Home / Articles / Why America Needs to See The Interview: A Primer on the Sins of North Korea
Most Americans don’t know how much of a threat North Korea poses not just to America, but also to its own people. Seth Rogen’s film uses comedy to give Americans a view of daily life in the dictatorial regime.
Much has been written about North Korea’s hacking Sony over the release of The Interview. The movie itself has received mixed reviews. Like other Seth Rogen films, it is laced with four-letter words and their multisyllabic variations, as well as with crude references to sex, again, in all their variations. Yet the film is a must-see.

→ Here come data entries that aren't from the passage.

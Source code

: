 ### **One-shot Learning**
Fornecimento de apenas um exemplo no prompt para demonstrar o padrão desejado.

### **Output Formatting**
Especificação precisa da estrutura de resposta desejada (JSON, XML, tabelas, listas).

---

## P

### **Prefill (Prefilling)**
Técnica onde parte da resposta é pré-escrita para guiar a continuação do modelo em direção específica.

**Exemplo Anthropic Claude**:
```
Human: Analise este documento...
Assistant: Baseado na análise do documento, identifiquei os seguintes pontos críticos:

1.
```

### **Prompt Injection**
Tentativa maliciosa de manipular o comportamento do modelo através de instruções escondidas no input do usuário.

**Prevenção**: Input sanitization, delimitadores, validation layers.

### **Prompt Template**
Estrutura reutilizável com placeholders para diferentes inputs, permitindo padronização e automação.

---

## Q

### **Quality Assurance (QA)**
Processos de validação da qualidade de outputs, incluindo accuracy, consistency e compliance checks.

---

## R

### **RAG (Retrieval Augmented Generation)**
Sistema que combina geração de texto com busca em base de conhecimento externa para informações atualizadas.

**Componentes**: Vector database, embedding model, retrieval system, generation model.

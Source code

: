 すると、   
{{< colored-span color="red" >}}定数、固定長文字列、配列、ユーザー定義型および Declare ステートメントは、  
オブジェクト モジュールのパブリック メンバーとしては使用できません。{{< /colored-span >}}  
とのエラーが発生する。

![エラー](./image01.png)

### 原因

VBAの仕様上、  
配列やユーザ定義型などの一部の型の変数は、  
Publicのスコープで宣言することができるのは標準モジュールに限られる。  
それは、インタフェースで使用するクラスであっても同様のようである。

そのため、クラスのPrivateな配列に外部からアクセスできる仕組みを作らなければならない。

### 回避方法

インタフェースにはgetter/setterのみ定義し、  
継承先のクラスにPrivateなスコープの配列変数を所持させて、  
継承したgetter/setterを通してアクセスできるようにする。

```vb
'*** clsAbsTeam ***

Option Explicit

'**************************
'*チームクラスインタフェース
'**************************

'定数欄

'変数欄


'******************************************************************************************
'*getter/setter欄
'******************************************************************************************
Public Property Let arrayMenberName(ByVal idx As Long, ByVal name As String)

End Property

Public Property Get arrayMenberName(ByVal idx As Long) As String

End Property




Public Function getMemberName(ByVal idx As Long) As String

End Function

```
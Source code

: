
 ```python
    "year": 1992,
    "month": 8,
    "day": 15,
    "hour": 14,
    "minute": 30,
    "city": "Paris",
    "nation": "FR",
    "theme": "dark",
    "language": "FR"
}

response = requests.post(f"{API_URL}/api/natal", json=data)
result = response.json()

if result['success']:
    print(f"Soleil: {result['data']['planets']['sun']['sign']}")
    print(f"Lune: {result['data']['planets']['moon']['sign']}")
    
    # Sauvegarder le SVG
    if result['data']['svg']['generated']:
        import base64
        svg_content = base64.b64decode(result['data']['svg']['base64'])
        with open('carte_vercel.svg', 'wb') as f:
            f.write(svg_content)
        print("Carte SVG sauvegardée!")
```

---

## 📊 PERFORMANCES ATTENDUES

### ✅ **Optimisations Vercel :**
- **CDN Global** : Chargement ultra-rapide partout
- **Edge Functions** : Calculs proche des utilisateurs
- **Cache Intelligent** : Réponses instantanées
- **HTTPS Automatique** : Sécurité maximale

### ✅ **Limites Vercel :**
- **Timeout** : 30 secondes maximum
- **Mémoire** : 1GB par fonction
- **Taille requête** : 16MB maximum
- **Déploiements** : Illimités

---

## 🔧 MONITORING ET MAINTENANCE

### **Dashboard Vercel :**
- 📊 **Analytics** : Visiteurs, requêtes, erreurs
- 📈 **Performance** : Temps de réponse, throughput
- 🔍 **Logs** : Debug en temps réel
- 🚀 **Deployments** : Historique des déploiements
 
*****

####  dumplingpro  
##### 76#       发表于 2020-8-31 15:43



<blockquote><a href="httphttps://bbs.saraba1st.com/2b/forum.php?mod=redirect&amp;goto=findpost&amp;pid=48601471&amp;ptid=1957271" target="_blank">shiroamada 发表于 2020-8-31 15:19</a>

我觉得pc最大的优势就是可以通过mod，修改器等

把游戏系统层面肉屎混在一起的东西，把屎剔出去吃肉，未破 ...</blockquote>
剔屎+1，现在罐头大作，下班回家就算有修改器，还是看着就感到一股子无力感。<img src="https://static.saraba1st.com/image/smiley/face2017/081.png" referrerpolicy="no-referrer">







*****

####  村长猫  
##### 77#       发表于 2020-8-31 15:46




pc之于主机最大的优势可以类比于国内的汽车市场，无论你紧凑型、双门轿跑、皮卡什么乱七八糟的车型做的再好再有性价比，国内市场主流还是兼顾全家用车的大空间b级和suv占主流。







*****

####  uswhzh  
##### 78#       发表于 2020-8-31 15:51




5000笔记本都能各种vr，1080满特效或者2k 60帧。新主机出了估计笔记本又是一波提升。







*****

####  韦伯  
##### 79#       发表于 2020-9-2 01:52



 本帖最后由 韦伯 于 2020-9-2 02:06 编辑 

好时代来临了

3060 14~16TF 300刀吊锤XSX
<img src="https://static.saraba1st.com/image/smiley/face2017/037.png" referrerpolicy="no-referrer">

National-security specialists, notably those who focus on northeast Asia, probably can recite the sins of Pyongyang in their sleep. The average American, on the other hand, is probably not aware of the extent to which the hermit kingdom poses as much of a threat to its own people as it does to the free world. Most Americans have little sense of the extent to which Kim Jong-un and his cronies have continued his family’s long-standing tradition of starving its own people. But viewers who see children dragooned into mindless recitations of Kim’s greatness, who are shocked by the characters in the mini-orchestra that plays for the dictator and his cronies, and who are treated to scenes that contrast Kim’s opulence with the poverty that marks daily life in North Korea, will absorb its message far more easily than they would from any Fox News or CNN telecast.